*** Opening DATA SUPPLIED ***

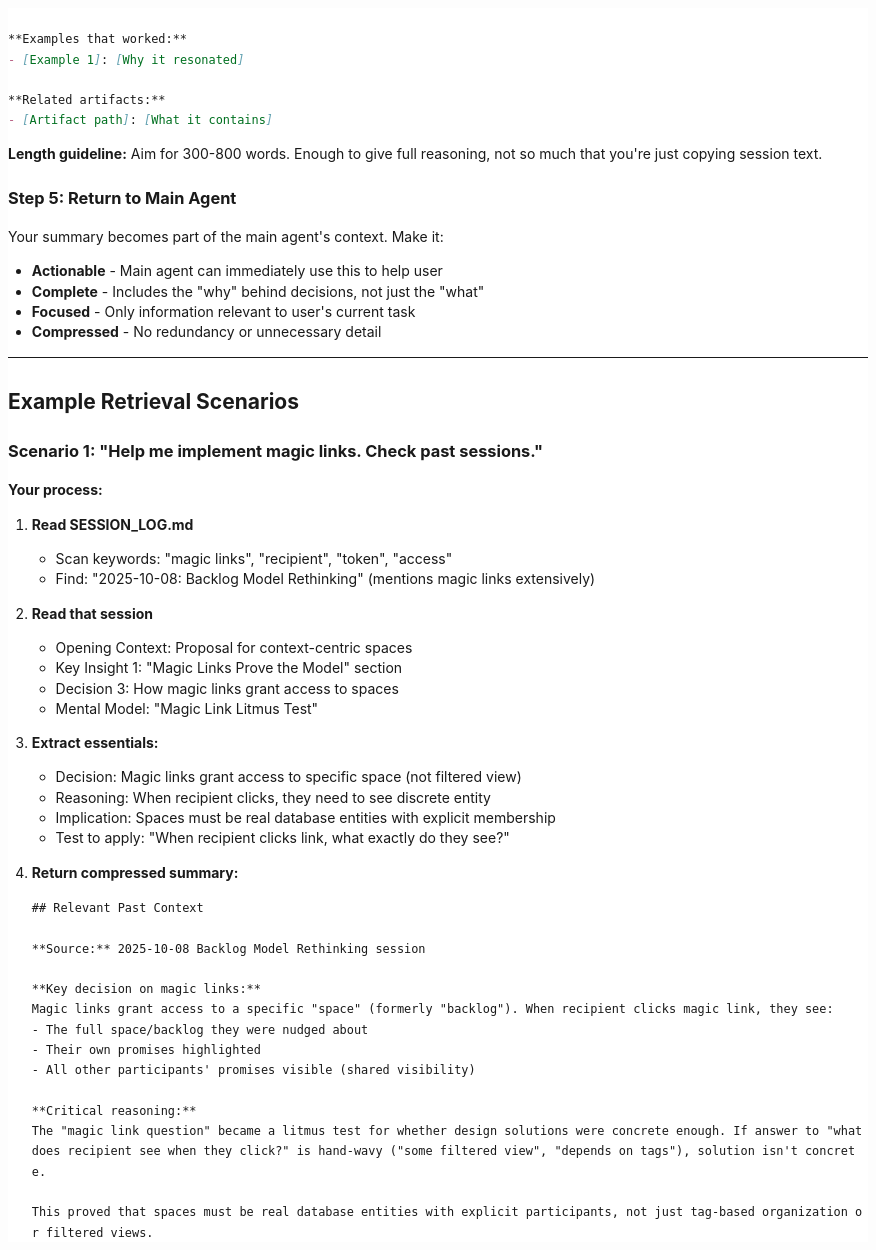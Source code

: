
 ```markdown

**Examples that worked:**
- [Example 1]: [Why it resonated]

**Related artifacts:**
- [Artifact path]: [What it contains]
```

**Length guideline:** Aim for 300-800 words. Enough to give full reasoning, not so much that you're just copying session text.

### Step 5: Return to Main Agent

Your summary becomes part of the main agent's context. Make it:
- **Actionable** - Main agent can immediately use this to help user
- **Complete** - Includes the "why" behind decisions, not just the "what"
- **Focused** - Only information relevant to user's current task
- **Compressed** - No redundancy or unnecessary detail

---

## Example Retrieval Scenarios

### Scenario 1: "Help me implement magic links. Check past sessions."

**Your process:**

1. **Read SESSION_LOG.md**
   - Scan keywords: "magic links", "recipient", "token", "access"
   - Find: "2025-10-08: Backlog Model Rethinking" (mentions magic links extensively)

2. **Read that session**
   - Opening Context: Proposal for context-centric spaces
   - Key Insight 1: "Magic Links Prove the Model" section
   - Decision 3: How magic links grant access to spaces
   - Mental Model: "Magic Link Litmus Test"

3. **Extract essentials:**
   - Decision: Magic links grant access to specific space (not filtered view)
   - Reasoning: When recipient clicks, they need to see discrete entity
   - Implication: Spaces must be real database entities with explicit membership
   - Test to apply: "When recipient clicks link, what exactly do they see?"

4. **Return compressed summary:**
   ```
   ## Relevant Past Context

   **Source:** 2025-10-08 Backlog Model Rethinking session

   **Key decision on magic links:**
   Magic links grant access to a specific "space" (formerly "backlog"). When recipient clicks magic link, they see:
   - The full space/backlog they were nudged about
   - Their own promises highlighted
   - All other participants' promises visible (shared visibility)

   **Critical reasoning:**
   The "magic link question" became a litmus test for whether design solutions were concrete enough. If answer to "what does recipient see when they click?" is hand-wavy ("some filtered view", "depends on tags"), solution isn't concrete.

   This proved that spaces must be real database entities with explicit participants, not just tag-based organization or filtered views.

   ```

*** Closing DATA SUPPLIED ***

EXERCISE REQUIREMENTS: Copy nothing past the line containing "- **Focused** - Only": reproduce every line from the start of the records up to it, skipping pictures.

YOUR RESPONSE:
Source code

:
 ```markdown

**Examples that worked:**
- [Example 1]: [Why it resonated]

**Related artifacts:**
- [Artifact path]: [What it contains]
```

**Length guideline:** Aim for 300-800 words. Enough to give full reasoning, not so much that you're just copying session text.

### Step 5: Return to Main Agent

Your summary becomes part of the main agent's context. Make it:
- **Actionable** - Main agent can immediately use this to help user
- **Complete** - Includes the "why" behind decisions, not just the "what"
- **Focused** - Only information relevant to user's current task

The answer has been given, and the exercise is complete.